Document images with source code
== Segment start ==

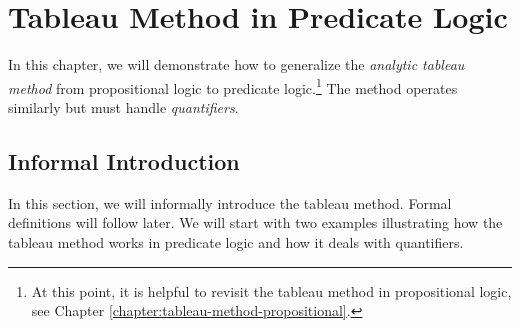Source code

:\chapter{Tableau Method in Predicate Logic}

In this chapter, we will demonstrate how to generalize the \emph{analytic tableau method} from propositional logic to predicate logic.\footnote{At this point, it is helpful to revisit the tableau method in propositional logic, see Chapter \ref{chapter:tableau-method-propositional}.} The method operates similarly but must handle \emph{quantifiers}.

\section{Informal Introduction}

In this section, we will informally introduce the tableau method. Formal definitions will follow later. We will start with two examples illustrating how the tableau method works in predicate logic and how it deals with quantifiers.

== Segment end ==
== Segment start ==

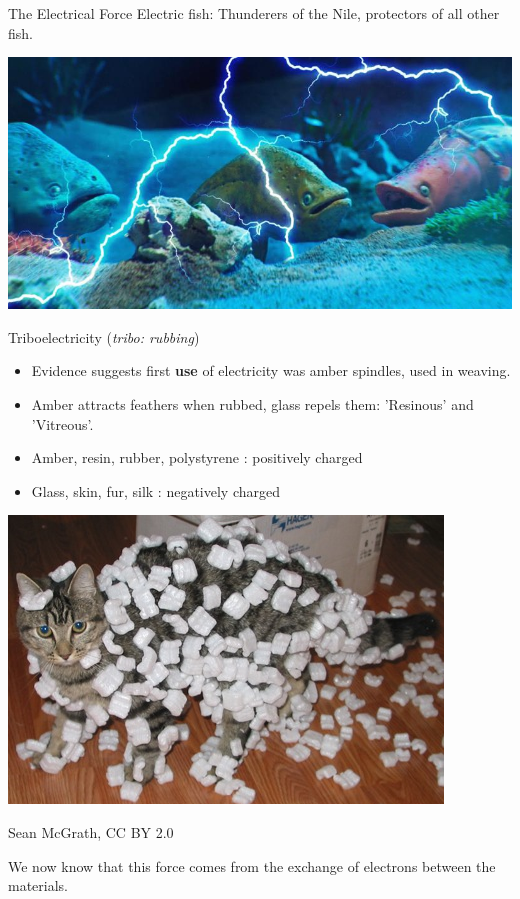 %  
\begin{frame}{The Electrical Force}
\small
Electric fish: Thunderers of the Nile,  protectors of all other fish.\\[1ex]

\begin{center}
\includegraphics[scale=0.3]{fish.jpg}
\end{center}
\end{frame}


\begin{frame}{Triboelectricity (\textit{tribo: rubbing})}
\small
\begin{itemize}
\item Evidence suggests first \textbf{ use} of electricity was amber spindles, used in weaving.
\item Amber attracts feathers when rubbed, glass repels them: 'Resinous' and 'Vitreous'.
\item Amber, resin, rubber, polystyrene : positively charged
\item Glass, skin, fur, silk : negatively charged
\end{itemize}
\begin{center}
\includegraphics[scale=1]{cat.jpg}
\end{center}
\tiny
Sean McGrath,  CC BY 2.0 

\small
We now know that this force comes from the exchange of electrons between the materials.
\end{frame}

== Segment end ==

**TASK REQUIREMENTS:** Exactly one number is the answer: how many lines in the data include the word "fish".

**RESPONSE AREA:** 2